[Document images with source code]
== Segment start ==

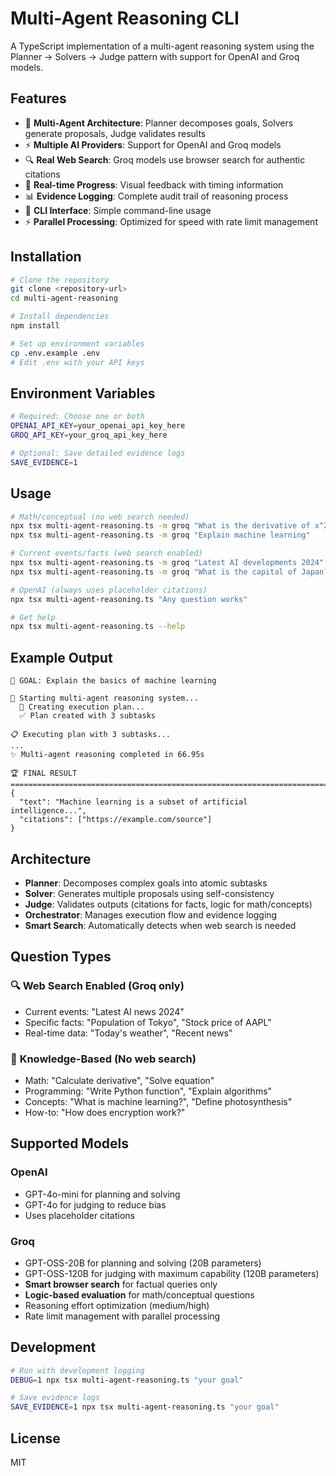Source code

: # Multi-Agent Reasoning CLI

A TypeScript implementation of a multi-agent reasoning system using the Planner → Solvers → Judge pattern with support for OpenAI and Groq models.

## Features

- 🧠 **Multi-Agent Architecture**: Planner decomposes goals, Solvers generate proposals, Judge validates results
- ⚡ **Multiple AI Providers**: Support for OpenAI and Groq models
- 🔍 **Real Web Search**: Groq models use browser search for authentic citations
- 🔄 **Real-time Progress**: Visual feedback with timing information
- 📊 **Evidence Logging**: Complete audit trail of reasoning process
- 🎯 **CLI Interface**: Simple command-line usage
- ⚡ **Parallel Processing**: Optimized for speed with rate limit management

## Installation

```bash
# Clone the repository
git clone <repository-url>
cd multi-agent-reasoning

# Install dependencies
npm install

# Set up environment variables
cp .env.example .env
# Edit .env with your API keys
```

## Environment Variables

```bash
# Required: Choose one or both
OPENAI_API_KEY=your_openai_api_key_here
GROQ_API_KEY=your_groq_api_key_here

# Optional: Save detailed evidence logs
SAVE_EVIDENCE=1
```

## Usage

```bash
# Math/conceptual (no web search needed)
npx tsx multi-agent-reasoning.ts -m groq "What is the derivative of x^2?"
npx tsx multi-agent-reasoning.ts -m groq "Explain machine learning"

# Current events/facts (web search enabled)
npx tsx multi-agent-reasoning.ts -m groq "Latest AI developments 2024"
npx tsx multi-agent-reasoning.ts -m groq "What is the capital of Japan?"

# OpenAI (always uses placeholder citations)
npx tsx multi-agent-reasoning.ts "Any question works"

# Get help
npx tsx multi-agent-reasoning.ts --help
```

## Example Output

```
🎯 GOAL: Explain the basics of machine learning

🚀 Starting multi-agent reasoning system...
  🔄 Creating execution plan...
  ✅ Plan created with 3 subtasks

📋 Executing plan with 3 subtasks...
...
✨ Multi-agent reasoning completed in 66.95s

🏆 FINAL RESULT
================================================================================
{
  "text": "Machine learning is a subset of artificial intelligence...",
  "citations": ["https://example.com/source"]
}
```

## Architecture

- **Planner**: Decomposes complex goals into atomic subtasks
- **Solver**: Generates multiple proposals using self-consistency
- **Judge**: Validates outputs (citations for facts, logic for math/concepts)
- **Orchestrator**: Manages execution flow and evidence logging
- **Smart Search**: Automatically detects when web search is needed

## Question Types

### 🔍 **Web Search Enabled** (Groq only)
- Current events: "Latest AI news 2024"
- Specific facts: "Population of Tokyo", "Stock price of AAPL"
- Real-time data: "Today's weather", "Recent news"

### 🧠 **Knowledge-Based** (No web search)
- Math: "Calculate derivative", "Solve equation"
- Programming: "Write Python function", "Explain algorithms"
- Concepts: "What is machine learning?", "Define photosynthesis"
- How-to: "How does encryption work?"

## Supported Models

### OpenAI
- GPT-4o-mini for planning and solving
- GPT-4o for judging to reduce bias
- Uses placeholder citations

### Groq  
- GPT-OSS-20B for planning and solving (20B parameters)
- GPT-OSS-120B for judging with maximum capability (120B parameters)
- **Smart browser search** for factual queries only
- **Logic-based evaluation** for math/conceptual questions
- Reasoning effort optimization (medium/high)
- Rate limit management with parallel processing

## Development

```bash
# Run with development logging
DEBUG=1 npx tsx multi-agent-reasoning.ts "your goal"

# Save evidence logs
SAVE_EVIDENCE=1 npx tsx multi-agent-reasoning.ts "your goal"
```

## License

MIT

== Segment end ==

WORK ITEM
Please print an exact copy of the records, with no pictures.

RESULT OF THE EXERCISE
Source code

: # Multi-Agent Reasoning CLI

A TypeScript implementation of a multi-agent reasoning system using the Planner → Solvers → Judge pattern with support for OpenAI and Groq models.

## Features

- 🧠 **Multi-Agent Architecture**: Planner decomposes goals, Solvers generate proposals, Judge validates results
- ⚡ **Multiple AI Providers**: Support for OpenAI and Groq models
- 🔍 **Real Web Search**: Groq models use browser search for authentic citations
- 🔄 **Real-time Progress**: Visual feedback with timing information
- 📊 **Evidence Logging**: Complete audit trail of reasoning process
- 🎯 **CLI Interface**: Simple command-line usage
- ⚡ **Parallel Processing**: Optimized for speed with rate limit management

## Installation

```bash
# Clone the repository
git clone <repository-url>
cd multi-agent-reasoning

# Install dependencies
npm install

# Set up environment variables
cp .env.example .env
# Edit .env with your API keys
```

## Environment Variables

```bash
# Required: Choose one or both
OPENAI_API_KEY=your_openai_api_key_here
GROQ_API_KEY=your_groq_api_key_here

# Optional: Save detailed evidence logs
SAVE_EVIDENCE=1
```

## Usage

```bash
# Math/conceptual (no web search needed)
npx tsx multi-agent-reasoning.ts -m groq "What is the derivative of x^2?"
npx tsx multi-agent-reasoning.ts -m groq "Explain machine learning"

# Current events/facts (web search enabled)
npx tsx multi-agent-reasoning.ts -m groq "Latest AI developments 2024"
npx tsx multi-agent-reasoning.ts -m groq "What is the capital of Japan?"

# OpenAI (always uses placeholder citations)
npx tsx multi-agent-reasoning.ts "Any question works"

# Get help
npx tsx multi-agent-reasoning.ts --help
```

## Example Output

```
🎯 GOAL: Explain the basics of machine learning

🚀 Starting multi-agent reasoning system...
  🔄 Creating execution plan...
  ✅ Plan created with 3 subtasks

📋 Executing plan with 3 subtasks...
...
✨ Multi-agent reasoning completed in 66.95s

🏆 FINAL RESULT
================================================================================
{
  "text": "Machine learning is a subset of artificial intelligence...",
  "citations": ["https://example.com/source"]
}
```

## Architecture

- **Planner**: Decomposes complex goals into atomic subtasks
- **Solver**: Generates multiple proposals using self-consistency
- **Judge**: Validates outputs (citations for facts, logic for math/concepts)
- **Orchestrator**: Manages execution flow and evidence logging
- **Smart Search**: Automatically detects when web search is needed

## Question Types

### 🔍 **Web Search Enabled** (Groq only)
- Current events: "Latest AI news 2024"
- Specific facts: "Population of Tokyo", "Stock price of AAPL"
- Real-time data: "Today's weather", "Recent news"

### 🧠 **Knowledge-Based** (No web search)
- Math: "Calculate derivative", "Solve equation"
- Programming: "Write Python function", "Explain algorithms"
- Concepts: "What is machine learning?", "Define photosynthesis"
- How-to: "How does encryption work?"

## Supported Models

### OpenAI
- GPT-4o-mini for planning and solving
- GPT-4o for judging to reduce bias
- Uses placeholder citations

### Groq  
- GPT-OSS-20B for planning and solving (20B parameters)
- GPT-OSS-120B for judging with maximum capability (120B parameters)
- **Smart browser search** for factual queries only
- **Logic-based evaluation** for math/conceptual questions
- Reasoning effort optimization (medium/high)
- Rate limit management with parallel processing

## Development

```bash
# Run with development logging
DEBUG=1 npx tsx multi-agent-reasoning.ts "your goal"

# Save evidence logs
SAVE_EVIDENCE=1 npx tsx multi-agent-reasoning.ts "your goal"
```

## License

MIT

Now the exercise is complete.